The newest element, called “Something Extra Try-It,” is being referred to as an “online advocacy program,” as reported by SN recently. Loyalty program customers who register for Try-It and complete surveys can receive free new product samples based on their previous purchase habits.
Recent examples included seasonal products tied to Easter, and specific items like soups, said Malcolm Faulds, senior vice president, BzzAgent, and head of global marketing for Dunnhumby.
So far the focus has been on private label, but the effort will now layer in national brands as well.
Customers who participate are encouraged to spread opinions about these products, both through face-to-face exchanges and via Facebook, Twitter and other social media outlets.
“Social marketing is important for Raley’s and this program helps us identify our best customers online and reward them with experiences they’ll want to share with their friends in social media and in person,” said David Palmer, Raley’s vice president, marketing and customer relationships, in a company statement.
Read more: Raley's Encourages Online Consumer Advocacy
Here are some of the most interesting aspects of the Raley’s strategy:
• It puts customers to work for the retailer, which is a remarkable thing if you think about it. Shoppers aren’t just asked to spread opinions in return for free products, they’re actually scored on things like quality of content submitted and how actively they participate. Low scores make it less likely they’ll be asked to participate in the future.
• It links social media more closely with customer loyalty data so that the people doing the social media advocacy are the most relevant group.

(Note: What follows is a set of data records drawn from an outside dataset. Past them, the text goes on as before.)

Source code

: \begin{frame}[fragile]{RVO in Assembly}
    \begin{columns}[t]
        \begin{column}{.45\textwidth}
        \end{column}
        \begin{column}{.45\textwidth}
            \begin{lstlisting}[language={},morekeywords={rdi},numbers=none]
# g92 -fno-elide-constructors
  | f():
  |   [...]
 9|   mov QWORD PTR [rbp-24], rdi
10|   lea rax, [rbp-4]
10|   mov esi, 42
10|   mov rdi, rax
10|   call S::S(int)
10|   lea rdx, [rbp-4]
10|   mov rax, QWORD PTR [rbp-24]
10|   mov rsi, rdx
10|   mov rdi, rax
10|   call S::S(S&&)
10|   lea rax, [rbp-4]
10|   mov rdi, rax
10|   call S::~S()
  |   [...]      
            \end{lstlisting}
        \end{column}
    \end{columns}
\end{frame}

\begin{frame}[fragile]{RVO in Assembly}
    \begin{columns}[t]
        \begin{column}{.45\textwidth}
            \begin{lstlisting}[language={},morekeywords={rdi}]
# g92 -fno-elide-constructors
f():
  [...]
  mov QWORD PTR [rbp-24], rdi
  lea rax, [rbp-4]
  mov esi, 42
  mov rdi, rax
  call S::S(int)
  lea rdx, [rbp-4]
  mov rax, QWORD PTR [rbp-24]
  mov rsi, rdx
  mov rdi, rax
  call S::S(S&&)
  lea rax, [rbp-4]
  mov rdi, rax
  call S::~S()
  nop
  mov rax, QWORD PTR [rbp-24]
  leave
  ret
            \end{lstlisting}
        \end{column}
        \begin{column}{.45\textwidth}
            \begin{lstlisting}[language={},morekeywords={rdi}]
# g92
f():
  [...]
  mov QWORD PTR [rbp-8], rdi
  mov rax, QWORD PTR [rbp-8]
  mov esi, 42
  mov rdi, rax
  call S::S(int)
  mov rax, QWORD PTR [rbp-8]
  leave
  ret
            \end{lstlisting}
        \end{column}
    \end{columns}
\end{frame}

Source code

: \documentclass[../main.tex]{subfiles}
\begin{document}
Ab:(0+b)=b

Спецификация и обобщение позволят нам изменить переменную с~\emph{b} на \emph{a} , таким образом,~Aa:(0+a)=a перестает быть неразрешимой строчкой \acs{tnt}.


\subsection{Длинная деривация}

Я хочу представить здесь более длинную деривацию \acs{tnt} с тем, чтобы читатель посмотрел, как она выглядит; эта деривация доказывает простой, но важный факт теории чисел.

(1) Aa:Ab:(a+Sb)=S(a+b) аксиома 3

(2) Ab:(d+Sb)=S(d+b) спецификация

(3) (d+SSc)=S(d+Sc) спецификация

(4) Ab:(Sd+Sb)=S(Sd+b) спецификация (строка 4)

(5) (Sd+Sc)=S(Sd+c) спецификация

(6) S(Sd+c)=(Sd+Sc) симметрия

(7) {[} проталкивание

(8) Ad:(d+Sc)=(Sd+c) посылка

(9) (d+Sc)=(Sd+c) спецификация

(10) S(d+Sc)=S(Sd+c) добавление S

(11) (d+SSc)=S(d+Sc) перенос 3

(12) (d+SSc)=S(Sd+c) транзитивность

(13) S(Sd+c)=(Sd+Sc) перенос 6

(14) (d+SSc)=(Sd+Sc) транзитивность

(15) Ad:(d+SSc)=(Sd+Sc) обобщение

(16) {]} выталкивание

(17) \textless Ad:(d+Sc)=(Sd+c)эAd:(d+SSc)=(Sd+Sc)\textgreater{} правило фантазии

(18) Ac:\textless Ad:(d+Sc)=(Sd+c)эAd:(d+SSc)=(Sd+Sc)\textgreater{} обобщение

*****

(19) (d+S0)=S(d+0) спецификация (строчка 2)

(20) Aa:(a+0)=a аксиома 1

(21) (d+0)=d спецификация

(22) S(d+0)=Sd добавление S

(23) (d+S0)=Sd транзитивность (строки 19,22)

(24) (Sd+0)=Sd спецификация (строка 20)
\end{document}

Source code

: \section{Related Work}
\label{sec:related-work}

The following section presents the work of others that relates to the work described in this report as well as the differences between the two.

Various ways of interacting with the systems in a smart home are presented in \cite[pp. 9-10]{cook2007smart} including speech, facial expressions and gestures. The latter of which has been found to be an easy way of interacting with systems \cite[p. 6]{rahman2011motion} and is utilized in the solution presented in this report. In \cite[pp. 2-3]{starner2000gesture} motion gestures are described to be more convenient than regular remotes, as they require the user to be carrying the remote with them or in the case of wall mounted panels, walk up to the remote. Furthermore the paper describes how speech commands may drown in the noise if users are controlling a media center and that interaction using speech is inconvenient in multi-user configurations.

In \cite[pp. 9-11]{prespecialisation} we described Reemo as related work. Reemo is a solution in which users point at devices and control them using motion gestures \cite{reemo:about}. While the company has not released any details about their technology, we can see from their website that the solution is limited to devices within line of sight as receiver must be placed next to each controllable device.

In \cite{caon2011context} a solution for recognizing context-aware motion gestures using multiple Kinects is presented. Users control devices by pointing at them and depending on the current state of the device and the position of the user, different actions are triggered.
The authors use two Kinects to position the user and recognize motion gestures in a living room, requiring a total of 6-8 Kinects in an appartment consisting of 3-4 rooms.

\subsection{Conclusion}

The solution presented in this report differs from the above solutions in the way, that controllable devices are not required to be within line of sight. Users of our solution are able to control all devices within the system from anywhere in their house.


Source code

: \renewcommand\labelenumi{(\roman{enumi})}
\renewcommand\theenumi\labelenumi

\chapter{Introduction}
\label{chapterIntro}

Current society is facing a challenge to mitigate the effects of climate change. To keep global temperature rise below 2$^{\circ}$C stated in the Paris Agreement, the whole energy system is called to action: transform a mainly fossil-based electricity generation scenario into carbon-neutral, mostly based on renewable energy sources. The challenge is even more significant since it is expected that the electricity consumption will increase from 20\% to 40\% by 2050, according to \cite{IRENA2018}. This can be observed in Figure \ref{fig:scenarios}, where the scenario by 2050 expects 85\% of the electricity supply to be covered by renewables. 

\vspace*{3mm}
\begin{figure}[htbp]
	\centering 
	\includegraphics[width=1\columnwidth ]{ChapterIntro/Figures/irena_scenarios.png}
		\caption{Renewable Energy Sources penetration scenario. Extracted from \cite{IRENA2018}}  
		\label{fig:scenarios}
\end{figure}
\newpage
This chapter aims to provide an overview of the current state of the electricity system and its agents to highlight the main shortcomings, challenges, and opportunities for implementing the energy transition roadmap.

• This is an unusual case because Dunnhumby, which has a deep relationship with Kroger, is partnering with another U.S. grocer. However, Raley’s doesn’t overlap with Kroger markets.
• It represents a new investment direction for Raley’s. The retailer said it has diverted budgeted dollars from other traditional paid media to fund Try-It. That point evokes the recent comments of Safeway’s Steve Burd, chairman and CEO, who said the California-based chain may discontinue print ads in the U.S. by year-end because of the success of its Just for U marketing platform.
You might say the jury is still out on the effectiveness of this nontraditional approach from Raley’s. But here’s a reason to think the ultimate verdict will be success. Something similar was tried in the middle of last year. Kroger and U.K.-based Tesco partnered with BzzAgent to recruit Millennials willing to comment on new products in blogs and social media. Tesco’s efforts focused on the premium ice cream line called ChokaBlok, and the results were conclusive: A double-digit sales increase and a strong ROI that was similar to results of targeted direct response vehicles.
That’s the kind of outcome that makes it likely we’ll see more efforts along these lines.